Introduction to Industrial Engineering
By Jane M. Fraser
Chapter 4
Organizations
Return to the Table of Contents.
4.1 Mission, vision, and values statements.
Covey says “Begin with the end in mind” and all organizations should do that.
An organization should have a mission statement, that is, a clear, succinct statement of why it exists.
Collins and Porras suggest this approach to defining mission, or what they call purpose:
An effective way to get at purpose is to pose the question
"Why not just shut this organization down, cash out, and sell off the assets?"
and to push for an answer that would be equally valid both now and one hundred years
into the future. (page 78)
Consider these examples:
- “The mission of the Environmental Protection Agency is to protect
human health and the environment.”
(Source)
- “The American Heart Association is a national
voluntary health agency whose mission is to reduce
disability and death from cardiovascular diseases and stroke.”
(Source)
- “The FTC's antitrust arm, the Bureau of Competition,
seeks to prevent business practices that restrain competition.

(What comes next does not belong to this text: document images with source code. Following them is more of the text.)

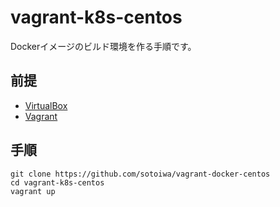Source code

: # vagrant-k8s-centos

Dockerイメージのビルド環境を作る手順です。

## 前提

- [VirtualBox](https://www.virtualbox.org/)
- [Vagrant](https://www.vagrantup.com/)

## 手順

```shell
git clone https://github.com/sotoiwa/vagrant-docker-centos
cd vagrant-k8s-centos
vagrant up
```
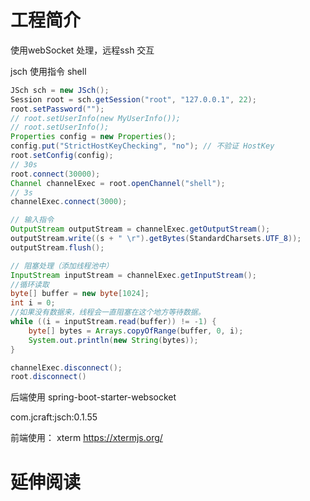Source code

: # 工程简介

使用webSocket 处理，远程ssh 交互

jsch 使用指令 shell

```java
JSch sch = new JSch();
Session root = sch.getSession("root", "127.0.0.1", 22);
root.setPassword("");
// root.setUserInfo(new MyUserInfo());
// root.setUserInfo();
Properties config = new Properties();
config.put("StrictHostKeyChecking", "no"); // 不验证 HostKey
root.setConfig(config);
// 30s
root.connect(30000);
Channel channelExec = root.openChannel("shell");
// 3s
channelExec.connect(3000);

// 输入指令
OutputStream outputStream = channelExec.getOutputStream();
outputStream.write((s + " \r").getBytes(StandardCharsets.UTF_8));
outputStream.flush();

// 阻塞处理（添加线程池中）
InputStream inputStream = channelExec.getInputStream();
//循环读取
byte[] buffer = new byte[1024];
int i = 0;
//如果没有数据来，线程会一直阻塞在这个地方等待数据。
while ((i = inputStream.read(buffer)) != -1) {
    byte[] bytes = Arrays.copyOfRange(buffer, 0, i);
    System.out.println(new String(bytes));
}

channelExec.disconnect();
root.disconnect()
```

后端使用
spring-boot-starter-websocket

com.jcraft:jsch:0.1.55


前端使用： xterm
https://xtermjs.org/


# 延伸阅读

As a result, purchasers benefit from lower prices and greater
availability of products and services.”
(Source)
- “NFI’s mission is to improve the well being of children by
increasing the proportion of children growing up with involved,
responsible, and committed fathers.” (National Fatherhood Initiative,
Source)
- “The mission of the Office of the United Nations High Commissioner
for Human Rights (OHCHR) is to protect and promote
all human rights for all and to prevent the occurrence or
continuation of human rights abuses throughout the world.”
(Source)
- “The mission of the [Illinois] Department of Corrections is to
protect the public from criminal offenders through a system of
incarceration and supervision which securely segregates offenders from society,
assures offenders of their constitutional rights and
maintains programs to enhance the success of offenders' reentry into society.”
- “Our mission is to be an innovative leader in custom metal and wood fabrication
incorporating other integrated materials,
providing exceptional value in quality, cost, delivery and service
that exceeds the expectations of our customers, associates and business partners.”
(Ready Metal, Source)
- “Our Mission is to be a world class manufacturer of engineered strip metal
based products that foster our Customers' success.”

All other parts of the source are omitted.